### EXERCISE AIM
Leave the pictures aside. Retype exactly the lines from the top of the data below through the one holding "on the server.".

++++

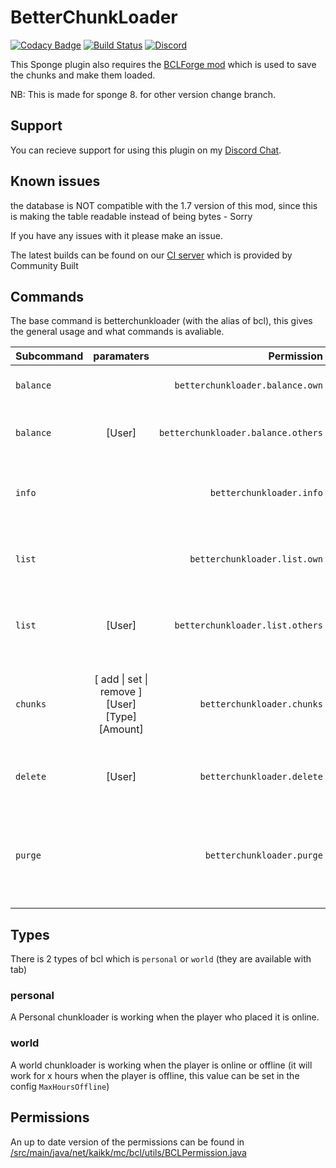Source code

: # BetterChunkLoader
[![Codacy Badge](https://api.codacy.com/project/badge/Grade/3fb6acd7449047798d24928bc94ca347)](https://www.codacy.com/app/KasperFranz/BetterChunkLoader?utm_source=github.com&utm_medium=referral&utm_content=KasperFranz/BetterChunkLoader&utm_campaign=badger)
[![Build Status](http://ci.communitybuilt.net/job/BetterChunkLoader/badge/icon)](http://ci.communitybuilt.net/job/BetterChunkLoader/)
[![Discord](https://img.shields.io/badge/Support-Discord-7289DA.svg)](https://discord.gg/MD6qGAd)

This Sponge plugin also requires the [BCLForge mod](https://github.com/KasperFranz/BCLForgeLib) which is used to save the chunks and make them loaded.

NB: This is made for sponge 8. for other version change branch.

## Support
You can recieve support for using this plugin on my [Discord Chat](https://discord.gg/MD6qGAd).


## Known issues
the database is NOT compatible with the 1.7 version of this mod, since this is making the table readable instead of being bytes - Sorry


If you have any issues with it please make an issue.

The latest builds can be found on our [CI server](http://ci.communitybuilt.net/job/BCLForgeLib/) which is provided by Community Built


## Commands
The base command is betterchunkloader (with the alias of bcl), this gives the general usage and what commands is avaliable.

| Subcommand        | paramaters           | Permission  | Description |
| ------------- |:-------------:| -----:| ----- |
| `balance` |   | `betterchunkloader.balance.own` | Get your balance of chunkloaders.
| `balance` | [User]  | `betterchunkloader.balance.others` | Get your balance of  another player
| `info` |  | `betterchunkloader.info`  | get general information about chunk loaders on the server.
| `list` |  | `betterchunkloader.list.own` | get a list of your chunk loaders with the coordinates.
| `list` | [User] | `betterchunkloader.list.others` | get a list of the users chunk loaders with the coordinates.
| `chunks` | [ add \| set \| remove ] [User] [Type] [Amount] | `betterchunkloader.chunks` | change a players amount of the different chunk loaders (personal or world)
| `delete` | [User] | `betterchunkloader.delete`  | Remove the specified players chunk loaders.
| `purge` |  | `betterchunkloader.purge` | Remove Chunk loaders in not existing worlds (eg. after removing a world)


## Types
There is 2 types of bcl which is `personal` or `world` (they are available with tab)
### personal
A Personal chunkloader is working when the player who placed it is online.

### world
A world chunkloader is working when the player is online or offline (it will work for x hours when the player is offline, this value can be set in the config `MaxHoursOffline`)
## Permissions
An up to date version of the permissions can be found in [/src/main/java/net/kaikk/mc/bcl/utils/BCLPermission.java](src/main/java/net/kaikk/mc/bcl/utils/BCLPermission.java)
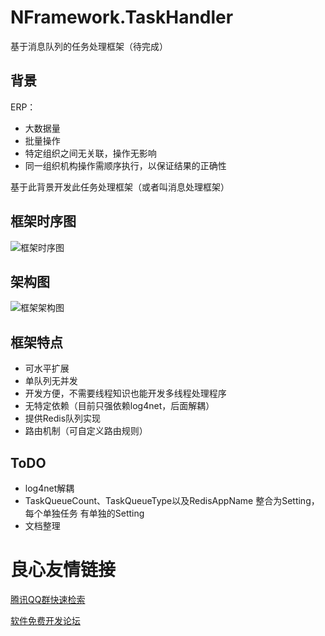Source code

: # NFramework.TaskHandler
基于消息队列的任务处理框架（待完成）

## 背景

ERP：
* 大数据量
* 批量操作
* 特定组织之间无关联，操作无影响
* 同一组织机构操作需顺序执行，以保证结果的正确性

基于此背景开发此任务处理框架（或者叫消息处理框架）

## 框架时序图

![框架时序图](/resource/nframeworksequencediagram.png)

## 架构图

![框架架构图](/resource/arch.png)

## 框架特点
* 可水平扩展
* 单队列无并发
* 开发方便，不需要线程知识也能开发多线程处理程序
* 无特定依赖（目前只强依赖log4net，后面解耦）
* 提供Redis队列实现
* 路由机制（可自定义路由规则）


## ToDO
* log4net解耦
* TaskQueueCount、TaskQueueType以及RedisAppName 整合为Setting，每个单独任务 有单独的Setting
* 文档整理

 # 良心友情链接

[腾讯QQ群快速检索](http://u.720life.cn/s/8cf73f7c)

[软件免费开发论坛](http://u.720life.cn/s/bbb01dc0)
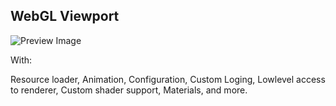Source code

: ## WebGL Viewport

![Preview Image](./test/test.gif)

With:

Resource loader,
Animation,
Configuration,
Custom Loging,
Lowlevel access to renderer,
Custom shader support,
Materials,
and more.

++++

### RESULT
Source code

: # BetterChunkLoader
[![Codacy Badge](https://api.codacy.com/project/badge/Grade/3fb6acd7449047798d24928bc94ca347)](https://www.codacy.com/app/KasperFranz/BetterChunkLoader?utm_source=github.com&utm_medium=referral&utm_content=KasperFranz/BetterChunkLoader&utm_campaign=badger)
[![Build Status](http://ci.communitybuilt.net/job/BetterChunkLoader/badge/icon)](http://ci.communitybuilt.net/job/BetterChunkLoader/)
[![Discord](https://img.shields.io/badge/Support-Discord-7289DA.svg)](https://discord.gg/MD6qGAd)

This Sponge plugin also requires the [BCLForge mod](https://github.com/KasperFranz/BCLForgeLib) which is used to save the chunks and make them loaded.

NB: This is made for sponge 8. for other version change branch.

## Support
You can recieve support for using this plugin on my [Discord Chat](https://discord.gg/MD6qGAd).


## Known issues
the database is NOT compatible with the 1.7 version of this mod, since this is making the table readable instead of being bytes - Sorry


If you have any issues with it please make an issue.

The latest builds can be found on our [CI server](http://ci.communitybuilt.net/job/BCLForgeLib/) which is provided by Community Built


## Commands
The base command is betterchunkloader (with the alias of bcl), this gives the general usage and what commands is avaliable.

| Subcommand        | paramaters           | Permission  | Description |
| ------------- |:-------------:| -----:| ----- |
| `balance` |   | `betterchunkloader.balance.own` | Get your balance of chunkloaders.
| `balance` | [User]  | `betterchunkloader.balance.others` | Get your balance of  another player
| `info` |  | `betterchunkloader.info`  | get general information about chunk loaders on the server.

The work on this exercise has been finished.